Montados en el metro nos ponemos los auriculares para escuchar nuestra playlist favorita de Spotify mientras entramos en Amazon para hacer la compra. Tras varios intentos no conseguimos que se conecte la aplicación de música. El navegador piensa lentamente sin que acabe de cargar la página del supermercado. Entramos en Twitter para compartir nuestra frustración por lo mal que va el 3G en el metro, pero el timeline es el mismo que esta mañana y no conseguimos que se actualice. Menos mal que cuando lleguemos a casa podremos seguir viendo Narcos en Netflix… Pero tampoco, el servicio está caído. Nada funciona, no tenemos comida, ni música, ni entretenimiento. Nos acordamos con nostalgia de los libros que tiramos en la última mudanza porque, ¿para qué llevar y traer tanto trasto? Menos mal que el gas funciona y podemos hacernos una sopa de sobre mientras vemos algún programa de reformas en la televisión convencional.

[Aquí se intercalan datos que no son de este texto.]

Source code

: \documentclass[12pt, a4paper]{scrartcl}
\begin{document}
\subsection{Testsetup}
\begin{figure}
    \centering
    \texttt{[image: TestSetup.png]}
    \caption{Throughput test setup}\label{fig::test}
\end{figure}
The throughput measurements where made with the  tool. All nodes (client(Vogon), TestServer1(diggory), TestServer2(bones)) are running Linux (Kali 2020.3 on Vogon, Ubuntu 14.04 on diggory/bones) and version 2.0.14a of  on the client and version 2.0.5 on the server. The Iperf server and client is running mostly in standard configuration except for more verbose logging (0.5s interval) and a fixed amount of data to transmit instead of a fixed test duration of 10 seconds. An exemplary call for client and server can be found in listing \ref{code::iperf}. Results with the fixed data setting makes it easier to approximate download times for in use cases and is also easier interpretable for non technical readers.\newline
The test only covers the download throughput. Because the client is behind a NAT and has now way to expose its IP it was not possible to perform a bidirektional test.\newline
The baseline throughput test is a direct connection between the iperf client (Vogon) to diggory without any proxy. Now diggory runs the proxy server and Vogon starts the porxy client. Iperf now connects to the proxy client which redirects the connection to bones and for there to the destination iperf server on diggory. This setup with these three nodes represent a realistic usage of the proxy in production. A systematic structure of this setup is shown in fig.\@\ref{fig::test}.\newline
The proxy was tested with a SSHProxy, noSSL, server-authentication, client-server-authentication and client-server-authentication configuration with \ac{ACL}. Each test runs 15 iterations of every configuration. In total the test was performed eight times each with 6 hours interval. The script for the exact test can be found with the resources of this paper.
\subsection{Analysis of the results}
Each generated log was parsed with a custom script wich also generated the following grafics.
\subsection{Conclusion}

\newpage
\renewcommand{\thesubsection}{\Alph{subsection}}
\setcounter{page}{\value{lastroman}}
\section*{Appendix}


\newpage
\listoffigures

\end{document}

Este escenario apocalíptico no es una ficción de Black Mirror sino la descripción de los efectos del ataque de denegación de servicio que sufrieron todos estos servicios y algunos más (incluido Paypal o The New York Times) el pasado 21 de octubre. Unos hackers usaron una red de bots (dispositivos y ordenadores sometidos a su control sin conocimiento de sus propietarios) para atacar un servidor en el que se resuelven los nombres de dominio de los servicios más importantes de EEUU. Resulta que la idílica Internet de las Cosas ha resultado en que los “malos” usen las cámaras de seguridad, las impresoras conectadas o los frigoríficos inteligentes como una horda de zombies para atacar a base de fuerza bruta los servidores de DynDNS y tumbarlos.
La hiperconectividad tiene estas cosas, sobre todo cuando se privilegia que los servicios sean molones y usables, pero no seguros. La prisa por auparse al carro de la transformación digital, tal vez uno de los mantras más repetidos en el último año, puede llevar a incorporar el factor tecnológico de manera insegura. Poner al cliente en el centro supone, en primer término, hacer que su experiencia como tal sea segura y que no pierda dinero, su intimidad o su integridad física por el camino. En una sociedad interconectada hasta el absurdo, como la que promete el paraíso postransformación digital, nos encontraremos con puertas que no nos permiten entran en nuestra casa, con ladrones que conocen todos los rincones de ella porque la Roomba se lo ha contado o con cámaras y micrófonos que se activan para grabarnos sin nuestro consentimiento.
Las empresas que se apunten a la transformación digital no pueden permitir dar un servicio inseguro o convertirse en un vector de ataque para otras empresas. Puede que los clientes no se lo reprochen hoy pero mañana no se lo perdonarán.